3. PURCHASE OF SHARES. In the event that the Board of Directors of
Lasergate does not approve the Merger on or before January 31, 1999, RBB agrees
to sell, and Advantix agrees to purchase, the Shares upon the terms and
conditions hereinafter set forth. In the event that the Board of Directors of
Lasergate approves the Merger on or before January 31, 1999, the provisions
herein relating to the purchase and sale of the Shares (other than pursuant to
Section 2) shall not become effective and the acquisition and disposition of the
Shares shall be pursuant to the definitive agreements governing the Merger.

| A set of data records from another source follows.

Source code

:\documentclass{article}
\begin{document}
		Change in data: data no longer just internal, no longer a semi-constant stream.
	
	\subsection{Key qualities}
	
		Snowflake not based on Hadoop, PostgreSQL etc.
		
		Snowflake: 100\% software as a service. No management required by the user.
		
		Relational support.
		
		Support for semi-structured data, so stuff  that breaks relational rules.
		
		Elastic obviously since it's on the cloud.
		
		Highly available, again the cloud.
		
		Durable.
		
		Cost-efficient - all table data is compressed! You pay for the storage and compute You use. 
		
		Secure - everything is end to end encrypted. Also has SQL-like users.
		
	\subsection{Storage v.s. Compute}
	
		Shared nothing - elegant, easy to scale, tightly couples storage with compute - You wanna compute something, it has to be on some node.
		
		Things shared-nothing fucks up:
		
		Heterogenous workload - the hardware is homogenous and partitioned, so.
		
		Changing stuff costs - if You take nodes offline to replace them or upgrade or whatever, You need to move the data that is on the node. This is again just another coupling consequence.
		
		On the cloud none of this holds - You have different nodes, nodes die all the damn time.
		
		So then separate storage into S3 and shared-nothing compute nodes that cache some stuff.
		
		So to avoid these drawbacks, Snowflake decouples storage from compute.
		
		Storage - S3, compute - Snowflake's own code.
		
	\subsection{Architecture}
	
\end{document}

4. SALE OF SHARES. On the Closing Date (as defined in below), RBB shall
sell, transfer, convey and deliver to Advantix, and Advantix shall purchase and
accept delivery of, the Shares, and RBB shall deliver to Advantix stock
certificates representing the Shares, together with appropriate stock powers
endorsed in blank or as otherwise instructed by Advantix.
5. PURCHASE PRICE.
A. PURCHASE PRICE. As consideration for this Agreement and as the
purchase price to be paid by Advantix for the Shares and all other obligations
of RBB under this Agreement, Advantix shall pay and deliver to RBB the following
consideration (the "Purchase Price"): (i) cash in an amount equal to U.S.$0.10
for each Common Share owned by RBB and being purchased by Advantix under this
Agreement, and (ii) subject to adjustment as set forth below, such number of
shares (the "Advantix Shares") of common stock of Advantix ("Advantix Common
Stock") as shall be equal to the Exchange Ratio (as defined below) multiplied by
the number of Preferred Shares owned by RBB and being purchased by Advantix
under this Agreement. The Exchange Ratio shall be 170.081 shares of Advantix
Common Stock for each share of Lasergate Preferred Stock.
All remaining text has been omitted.